# INFORMATION:
______

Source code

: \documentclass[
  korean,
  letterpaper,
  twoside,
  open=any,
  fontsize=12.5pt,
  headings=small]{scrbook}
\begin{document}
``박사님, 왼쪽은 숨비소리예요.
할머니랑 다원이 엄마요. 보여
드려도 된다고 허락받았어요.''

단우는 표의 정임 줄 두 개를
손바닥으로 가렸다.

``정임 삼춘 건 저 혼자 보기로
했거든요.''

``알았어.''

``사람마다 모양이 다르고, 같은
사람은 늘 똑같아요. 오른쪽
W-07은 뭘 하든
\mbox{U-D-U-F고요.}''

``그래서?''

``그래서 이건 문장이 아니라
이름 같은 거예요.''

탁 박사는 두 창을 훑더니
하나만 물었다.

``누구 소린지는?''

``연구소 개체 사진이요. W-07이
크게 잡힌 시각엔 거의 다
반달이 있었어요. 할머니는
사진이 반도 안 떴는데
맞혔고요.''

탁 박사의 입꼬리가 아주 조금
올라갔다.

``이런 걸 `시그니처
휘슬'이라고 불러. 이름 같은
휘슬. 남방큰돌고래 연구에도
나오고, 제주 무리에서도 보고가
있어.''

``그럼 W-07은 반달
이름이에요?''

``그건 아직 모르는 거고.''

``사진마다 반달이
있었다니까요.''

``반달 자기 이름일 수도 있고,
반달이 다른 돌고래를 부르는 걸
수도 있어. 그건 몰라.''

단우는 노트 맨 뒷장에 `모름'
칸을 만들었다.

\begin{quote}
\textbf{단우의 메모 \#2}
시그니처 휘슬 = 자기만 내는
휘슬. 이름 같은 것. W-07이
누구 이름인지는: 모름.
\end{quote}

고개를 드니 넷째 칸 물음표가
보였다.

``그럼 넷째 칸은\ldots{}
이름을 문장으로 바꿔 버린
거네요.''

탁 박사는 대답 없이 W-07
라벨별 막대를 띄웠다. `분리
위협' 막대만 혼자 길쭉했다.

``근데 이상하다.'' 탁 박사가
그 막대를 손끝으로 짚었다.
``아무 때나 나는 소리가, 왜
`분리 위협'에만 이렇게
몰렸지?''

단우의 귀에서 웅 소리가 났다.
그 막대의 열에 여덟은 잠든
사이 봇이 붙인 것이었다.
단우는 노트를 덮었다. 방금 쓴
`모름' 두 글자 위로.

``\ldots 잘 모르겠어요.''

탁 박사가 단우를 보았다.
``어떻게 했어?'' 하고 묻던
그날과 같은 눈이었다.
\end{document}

______

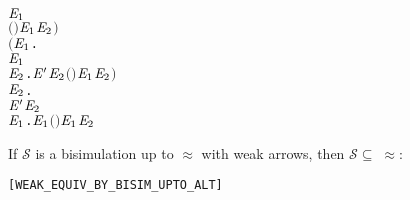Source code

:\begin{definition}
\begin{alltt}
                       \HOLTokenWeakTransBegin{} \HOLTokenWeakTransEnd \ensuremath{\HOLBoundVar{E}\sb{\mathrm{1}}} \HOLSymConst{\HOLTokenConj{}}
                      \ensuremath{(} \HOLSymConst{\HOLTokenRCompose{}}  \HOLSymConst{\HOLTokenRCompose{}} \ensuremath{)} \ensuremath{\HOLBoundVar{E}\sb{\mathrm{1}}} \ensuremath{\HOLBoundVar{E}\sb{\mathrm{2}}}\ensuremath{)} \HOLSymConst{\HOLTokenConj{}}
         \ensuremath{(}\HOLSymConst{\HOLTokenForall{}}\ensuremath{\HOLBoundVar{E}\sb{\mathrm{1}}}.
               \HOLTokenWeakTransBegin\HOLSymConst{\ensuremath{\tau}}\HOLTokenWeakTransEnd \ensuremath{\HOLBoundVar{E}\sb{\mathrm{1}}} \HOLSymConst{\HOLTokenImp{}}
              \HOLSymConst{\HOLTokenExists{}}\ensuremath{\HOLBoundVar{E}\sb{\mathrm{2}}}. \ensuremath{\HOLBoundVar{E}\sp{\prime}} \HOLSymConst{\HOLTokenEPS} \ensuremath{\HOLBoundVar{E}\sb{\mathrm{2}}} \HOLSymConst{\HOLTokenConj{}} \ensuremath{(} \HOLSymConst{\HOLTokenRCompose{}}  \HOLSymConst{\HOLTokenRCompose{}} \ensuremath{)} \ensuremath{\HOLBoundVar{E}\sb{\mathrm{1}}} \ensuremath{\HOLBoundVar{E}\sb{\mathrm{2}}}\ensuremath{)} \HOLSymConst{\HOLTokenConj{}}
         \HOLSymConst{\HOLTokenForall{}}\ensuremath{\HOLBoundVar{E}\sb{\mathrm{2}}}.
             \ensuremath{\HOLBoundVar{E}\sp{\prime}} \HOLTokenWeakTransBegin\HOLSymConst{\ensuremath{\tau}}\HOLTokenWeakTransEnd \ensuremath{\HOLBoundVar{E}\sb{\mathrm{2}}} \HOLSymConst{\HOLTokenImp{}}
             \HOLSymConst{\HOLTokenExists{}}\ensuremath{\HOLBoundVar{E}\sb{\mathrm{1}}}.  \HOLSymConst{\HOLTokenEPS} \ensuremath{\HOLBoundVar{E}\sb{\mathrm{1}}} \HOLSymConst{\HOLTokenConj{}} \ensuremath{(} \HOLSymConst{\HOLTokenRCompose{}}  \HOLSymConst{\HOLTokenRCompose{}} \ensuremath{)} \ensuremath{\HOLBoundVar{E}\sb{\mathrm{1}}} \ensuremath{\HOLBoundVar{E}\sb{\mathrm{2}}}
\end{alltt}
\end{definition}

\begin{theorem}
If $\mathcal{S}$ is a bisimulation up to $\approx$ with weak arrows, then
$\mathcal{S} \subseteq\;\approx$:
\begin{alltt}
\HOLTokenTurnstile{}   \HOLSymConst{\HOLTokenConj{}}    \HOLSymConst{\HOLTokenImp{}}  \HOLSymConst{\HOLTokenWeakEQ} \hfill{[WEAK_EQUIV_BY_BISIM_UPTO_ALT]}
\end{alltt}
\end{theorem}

______

# EXERCISE PROMPT:
Bring together every line in the entries that holds the string "HOLTokenWeakTransEnd".

# RESULT OF THE EXERCISE:
                       \HOLTokenWeakTransBegin{} \HOLTokenWeakTransEnd \ensuremath{\HOLBoundVar{E}\sb{\mathrm{1}}} \HOLSymConst{\HOLTokenConj{}}
               \HOLTokenWeakTransBegin\HOLSymConst{\ensuremath{\tau}}\HOLTokenWeakTransEnd \ensuremath{\HOLBoundVar{E}\sb{\mathrm{1}}} \HOLSymConst{\HOLTokenImp{}}
             \ensuremath{\HOLBoundVar{E}\sp{\prime}} \HOLTokenWeakTransBegin\HOLSymConst{\ensuremath{\tau}}\HOLTokenWeakTransEnd \ensuremath{\HOLBoundVar{E}\sb{\mathrm{2}}} \HOLSymConst{\HOLTokenImp{}}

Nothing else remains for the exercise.